Data extracted from a collection
= = = =

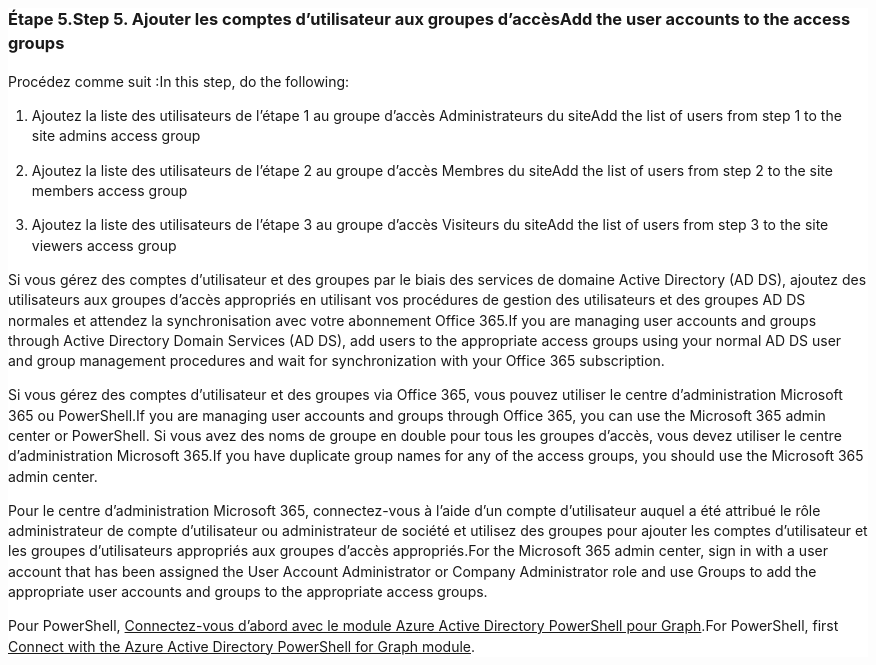 ### <a name="step-5-add-the-user-accounts-to-the-access-groups"></a><span data-ttu-id="dff6e-143">Étape 5.</span><span class="sxs-lookup"><span data-stu-id="dff6e-143">Step 5.</span></span> <span data-ttu-id="dff6e-144">Ajouter les comptes d’utilisateur aux groupes d’accès</span><span class="sxs-lookup"><span data-stu-id="dff6e-144">Add the user accounts to the access groups</span></span>

<span data-ttu-id="dff6e-145">Procédez comme suit :</span><span class="sxs-lookup"><span data-stu-id="dff6e-145">In this step, do the following:</span></span>
  
1. <span data-ttu-id="dff6e-146">Ajoutez la liste des utilisateurs de l’étape 1 au groupe d’accès Administrateurs du site</span><span class="sxs-lookup"><span data-stu-id="dff6e-146">Add the list of users from step 1 to the site admins access group</span></span>
    
2. <span data-ttu-id="dff6e-147">Ajoutez la liste des utilisateurs de l’étape 2 au groupe d’accès Membres du site</span><span class="sxs-lookup"><span data-stu-id="dff6e-147">Add the list of users from step 2 to the site members access group</span></span>
    
3. <span data-ttu-id="dff6e-148">Ajoutez la liste des utilisateurs de l’étape 3 au groupe d’accès Visiteurs du site</span><span class="sxs-lookup"><span data-stu-id="dff6e-148">Add the list of users from step 3 to the site viewers access group</span></span>
    
<span data-ttu-id="dff6e-149">Si vous gérez des comptes d’utilisateur et des groupes par le biais des services de domaine Active Directory (AD DS), ajoutez des utilisateurs aux groupes d’accès appropriés en utilisant vos procédures de gestion des utilisateurs et des groupes AD DS normales et attendez la synchronisation avec votre abonnement Office 365.</span><span class="sxs-lookup"><span data-stu-id="dff6e-149">If you are managing user accounts and groups through Active Directory Domain Services (AD DS), add users to the appropriate access groups using your normal AD DS user and group management procedures and wait for synchronization with your Office 365 subscription.</span></span>
  
<span data-ttu-id="dff6e-150">Si vous gérez des comptes d’utilisateur et des groupes via Office 365, vous pouvez utiliser le centre d’administration Microsoft 365 ou PowerShell.</span><span class="sxs-lookup"><span data-stu-id="dff6e-150">If you are managing user accounts and groups through Office 365, you can use the Microsoft 365 admin center or PowerShell.</span></span> <span data-ttu-id="dff6e-151">Si vous avez des noms de groupe en double pour tous les groupes d’accès, vous devez utiliser le centre d’administration Microsoft 365.</span><span class="sxs-lookup"><span data-stu-id="dff6e-151">If you have duplicate group names for any of the access groups, you should use the Microsoft 365 admin center.</span></span>
  
<span data-ttu-id="dff6e-152">Pour le centre d’administration Microsoft 365, connectez-vous à l’aide d’un compte d’utilisateur auquel a été attribué le rôle administrateur de compte d’utilisateur ou administrateur de société et utilisez des groupes pour ajouter les comptes d’utilisateur et les groupes d’utilisateurs appropriés aux groupes d’accès appropriés.</span><span class="sxs-lookup"><span data-stu-id="dff6e-152">For the Microsoft 365 admin center, sign in with a user account that has been assigned the User Account Administrator or Company Administrator role and use Groups to add the appropriate user accounts and groups to the appropriate access groups.</span></span>
  
<span data-ttu-id="dff6e-153">Pour PowerShell, [Connectez-vous d’abord avec le module Azure Active Directory PowerShell pour Graph](https://docs.microsoft.com/office365/enterprise/powershell/connect-to-office-365-powershell#connect-with-the-azure-active-directory-powershell-for-graph-module).</span><span class="sxs-lookup"><span data-stu-id="dff6e-153">For PowerShell, first [Connect with the Azure Active Directory PowerShell for Graph module](https://docs.microsoft.com/office365/enterprise/powershell/connect-to-office-365-powershell#connect-with-the-azure-active-directory-powershell-for-graph-module).</span></span>
  
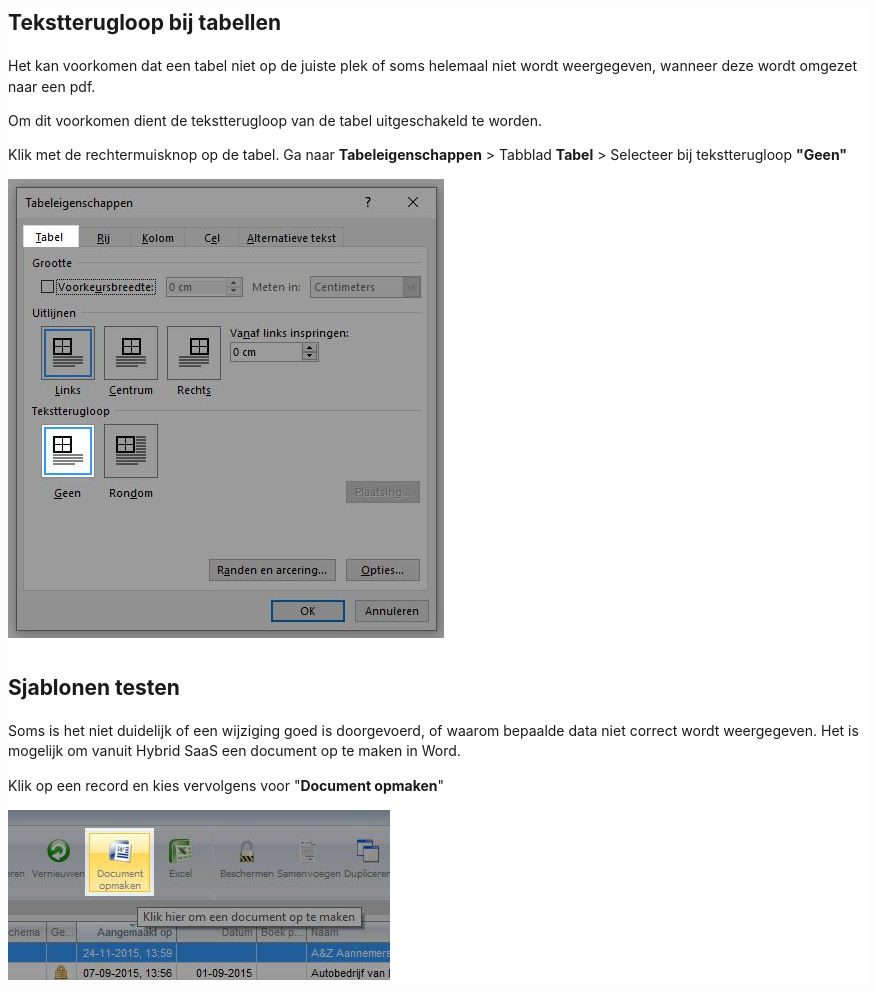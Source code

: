 ## Tekstterugloop bij tabellen ##

Het kan voorkomen dat een tabel niet op de juiste plek of soms helemaal niet wordt weergegeven, wanneer deze wordt omgezet naar een pdf.

Om dit voorkomen dient de tekstterugloop van de tabel uitgeschakeld te worden.

Klik met de rechtermuisknop op de tabel. Ga naar **Tabeleigenschappen** > Tabblad **Tabel** > Selecteer bij tekstterugloop **"Geen"**

![Geen tekstterugloop](images/geen_tekstterugloop.jpg)

## Sjablonen testen ##

Soms is het niet duidelijk of een wijziging goed is doorgevoerd, of waarom bepaalde data niet correct wordt weergegeven. Het is mogelijk om vanuit Hybrid SaaS een document op te maken in Word.

Klik op een record en kies vervolgens voor "**Document opmaken**" 

![Document opmaken](images/document_opmaken.jpg)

= = = =

◆ PROBLEM STATEMENT: A verbatim copy of every record above is required, with all pictures omitted.

◆ OUTPUT FOR THIS TASK:
 ### <a name="step-5-add-the-user-accounts-to-the-access-groups"></a><span data-ttu-id="dff6e-143">Étape 5.</span><span class="sxs-lookup"><span data-stu-id="dff6e-143">Step 5.</span></span> <span data-ttu-id="dff6e-144">Ajouter les comptes d’utilisateur aux groupes d’accès</span><span class="sxs-lookup"><span data-stu-id="dff6e-144">Add the user accounts to the access groups</span></span>

<span data-ttu-id="dff6e-145">Procédez comme suit :</span><span class="sxs-lookup"><span data-stu-id="dff6e-145">In this step, do the following:</span></span>
  
1. <span data-ttu-id="dff6e-146">Ajoutez la liste des utilisateurs de l’étape 1 au groupe d’accès Administrateurs du site</span><span class="sxs-lookup"><span data-stu-id="dff6e-146">Add the list of users from step 1 to the site admins access group</span></span>
    
2. <span data-ttu-id="dff6e-147">Ajoutez la liste des utilisateurs de l’étape 2 au groupe d’accès Membres du site</span><span class="sxs-lookup"><span data-stu-id="dff6e-147">Add the list of users from step 2 to the site members access group</span></span>
    
3. <span data-ttu-id="dff6e-148">Ajoutez la liste des utilisateurs de l’étape 3 au groupe d’accès Visiteurs du site</span><span class="sxs-lookup"><span data-stu-id="dff6e-148">Add the list of users from step 3 to the site viewers access group</span></span>
    
<span data-ttu-id="dff6e-149">Si vous gérez des comptes d’utilisateur et des groupes par le biais des services de domaine Active Directory (AD DS), ajoutez des utilisateurs aux groupes d’accès appropriés en utilisant vos procédures de gestion des utilisateurs et des groupes AD DS normales et attendez la synchronisation avec votre abonnement Office 365.</span><span class="sxs-lookup"><span data-stu-id="dff6e-149">If you are managing user accounts and groups through Active Directory Domain Services (AD DS), add users to the appropriate access groups using your normal AD DS user and group management procedures and wait for synchronization with your Office 365 subscription.</span></span>
  
<span data-ttu-id="dff6e-150">Si vous gérez des comptes d’utilisateur et des groupes via Office 365, vous pouvez utiliser le centre d’administration Microsoft 365 ou PowerShell.</span><span class="sxs-lookup"><span data-stu-id="dff6e-150">If you are managing user accounts and groups through Office 365, you can use the Microsoft 365 admin center or PowerShell.</span></span> <span data-ttu-id="dff6e-151">Si vous avez des noms de groupe en double pour tous les groupes d’accès, vous devez utiliser le centre d’administration Microsoft 365.</span><span class="sxs-lookup"><span data-stu-id="dff6e-151">If you have duplicate group names for any of the access groups, you should use the Microsoft 365 admin center.</span></span>
  
<span data-ttu-id="dff6e-152">Pour le centre d’administration Microsoft 365, connectez-vous à l’aide d’un compte d’utilisateur auquel a été attribué le rôle administrateur de compte d’utilisateur ou administrateur de société et utilisez des groupes pour ajouter les comptes d’utilisateur et les groupes d’utilisateurs appropriés aux groupes d’accès appropriés.</span><span class="sxs-lookup"><span data-stu-id="dff6e-152">For the Microsoft 365 admin center, sign in with a user account that has been assigned the User Account Administrator or Company Administrator role and use Groups to add the appropriate user accounts and groups to the appropriate access groups.</span></span>
  
<span data-ttu-id="dff6e-153">Pour PowerShell, [Connectez-vous d’abord avec le module Azure Active Directory PowerShell pour Graph](https://docs.microsoft.com/office365/enterprise/powershell/connect-to-office-365-powershell#connect-with-the-azure-active-directory-powershell-for-graph-module).</span><span class="sxs-lookup"><span data-stu-id="dff6e-153">For PowerShell, first [Connect with the Azure Active Directory PowerShell for Graph module](https://docs.microsoft.com/office365/enterprise/powershell/connect-to-office-365-powershell#connect-with-the-azure-active-directory-powershell-for-graph-module).</span></span>
  
Source code

: ## Tekstterugloop bij tabellen ##

Het kan voorkomen dat een tabel niet op de juiste plek of soms helemaal niet wordt weergegeven, wanneer deze wordt omgezet naar een pdf.

Om dit voorkomen dient de tekstterugloop van de tabel uitgeschakeld te worden.

Klik met de rechtermuisknop op de tabel. Ga naar **Tabeleigenschappen** > Tabblad **Tabel** > Selecteer bij tekstterugloop **"Geen"**

![Geen tekstterugloop](images/geen_tekstterugloop.jpg)

## Sjablonen testen ##

Soms is het niet duidelijk of een wijziging goed is doorgevoerd, of waarom bepaalde data niet correct wordt weergegeven. Het is mogelijk om vanuit Hybrid SaaS een document op te maken in Word.

Klik op een record en kies vervolgens voor "**Document opmaken**" 

![Document opmaken](images/document_opmaken.jpg)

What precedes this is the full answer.